(Available records)

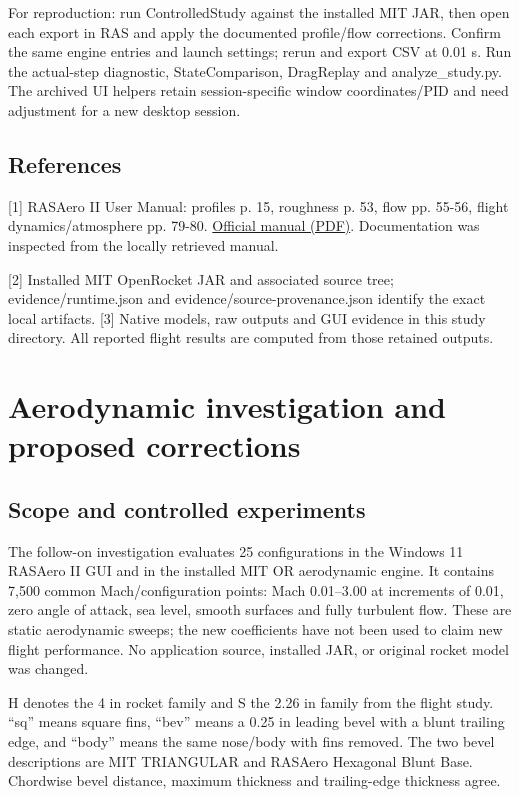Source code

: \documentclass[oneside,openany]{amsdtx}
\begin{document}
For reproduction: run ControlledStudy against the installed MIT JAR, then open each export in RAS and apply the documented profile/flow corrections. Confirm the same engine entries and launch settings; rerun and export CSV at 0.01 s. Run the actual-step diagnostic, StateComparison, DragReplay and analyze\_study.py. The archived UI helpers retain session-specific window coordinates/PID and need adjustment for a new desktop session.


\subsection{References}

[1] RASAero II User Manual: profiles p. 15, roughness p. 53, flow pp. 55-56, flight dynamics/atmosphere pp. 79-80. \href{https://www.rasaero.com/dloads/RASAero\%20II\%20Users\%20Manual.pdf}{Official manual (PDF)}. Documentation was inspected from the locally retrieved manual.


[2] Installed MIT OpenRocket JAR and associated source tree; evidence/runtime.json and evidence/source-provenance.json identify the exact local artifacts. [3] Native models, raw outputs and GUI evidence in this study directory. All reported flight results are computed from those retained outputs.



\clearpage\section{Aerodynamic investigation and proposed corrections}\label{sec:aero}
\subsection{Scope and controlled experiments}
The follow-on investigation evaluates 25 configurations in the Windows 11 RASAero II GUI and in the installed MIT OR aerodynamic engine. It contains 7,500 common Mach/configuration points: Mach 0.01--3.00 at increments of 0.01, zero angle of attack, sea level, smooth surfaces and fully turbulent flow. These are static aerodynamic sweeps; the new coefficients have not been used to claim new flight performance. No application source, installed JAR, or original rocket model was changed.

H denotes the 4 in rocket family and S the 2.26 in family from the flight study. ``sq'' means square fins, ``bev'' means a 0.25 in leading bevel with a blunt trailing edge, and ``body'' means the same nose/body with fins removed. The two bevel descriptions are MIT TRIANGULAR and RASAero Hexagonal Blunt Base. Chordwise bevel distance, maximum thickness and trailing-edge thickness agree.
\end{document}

(End Available records)
(Available records)

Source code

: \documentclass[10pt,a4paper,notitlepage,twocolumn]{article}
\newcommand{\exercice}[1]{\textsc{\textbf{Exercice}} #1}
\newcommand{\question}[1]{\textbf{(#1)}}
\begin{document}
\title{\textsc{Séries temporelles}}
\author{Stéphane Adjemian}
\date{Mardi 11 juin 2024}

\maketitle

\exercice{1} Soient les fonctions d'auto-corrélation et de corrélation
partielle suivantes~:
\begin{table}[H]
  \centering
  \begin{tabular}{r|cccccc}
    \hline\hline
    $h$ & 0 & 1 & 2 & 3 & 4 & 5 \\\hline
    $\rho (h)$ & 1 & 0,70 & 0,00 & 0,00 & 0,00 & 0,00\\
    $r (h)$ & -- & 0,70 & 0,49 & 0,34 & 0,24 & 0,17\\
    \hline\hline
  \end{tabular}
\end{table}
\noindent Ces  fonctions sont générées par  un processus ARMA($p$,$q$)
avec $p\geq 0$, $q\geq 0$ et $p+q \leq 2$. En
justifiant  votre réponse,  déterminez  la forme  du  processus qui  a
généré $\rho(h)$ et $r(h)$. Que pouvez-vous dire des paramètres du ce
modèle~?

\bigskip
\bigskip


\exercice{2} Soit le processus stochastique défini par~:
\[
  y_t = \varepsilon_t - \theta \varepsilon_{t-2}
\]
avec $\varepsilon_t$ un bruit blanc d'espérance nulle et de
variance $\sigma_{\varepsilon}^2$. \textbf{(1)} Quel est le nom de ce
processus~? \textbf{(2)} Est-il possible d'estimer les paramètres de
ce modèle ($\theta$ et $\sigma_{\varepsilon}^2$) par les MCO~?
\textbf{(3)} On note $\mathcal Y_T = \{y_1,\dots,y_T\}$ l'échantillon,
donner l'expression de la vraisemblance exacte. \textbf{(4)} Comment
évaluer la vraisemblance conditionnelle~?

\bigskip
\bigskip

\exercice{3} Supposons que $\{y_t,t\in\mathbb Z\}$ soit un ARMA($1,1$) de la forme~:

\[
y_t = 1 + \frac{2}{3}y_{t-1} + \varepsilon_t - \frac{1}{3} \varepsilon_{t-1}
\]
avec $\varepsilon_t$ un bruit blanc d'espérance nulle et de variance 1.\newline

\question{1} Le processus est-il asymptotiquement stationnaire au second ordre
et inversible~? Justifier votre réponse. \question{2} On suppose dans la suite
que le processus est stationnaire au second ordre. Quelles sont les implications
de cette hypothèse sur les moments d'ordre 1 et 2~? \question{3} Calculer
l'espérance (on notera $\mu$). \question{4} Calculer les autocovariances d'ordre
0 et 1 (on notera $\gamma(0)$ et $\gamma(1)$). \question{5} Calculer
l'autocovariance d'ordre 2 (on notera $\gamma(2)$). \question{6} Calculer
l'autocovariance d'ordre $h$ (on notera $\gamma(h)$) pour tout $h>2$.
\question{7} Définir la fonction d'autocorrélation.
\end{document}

(End Available records)

» **What is required**
The answer is a count and nothing more: lines above that contain "subsection".

» **Task output**
2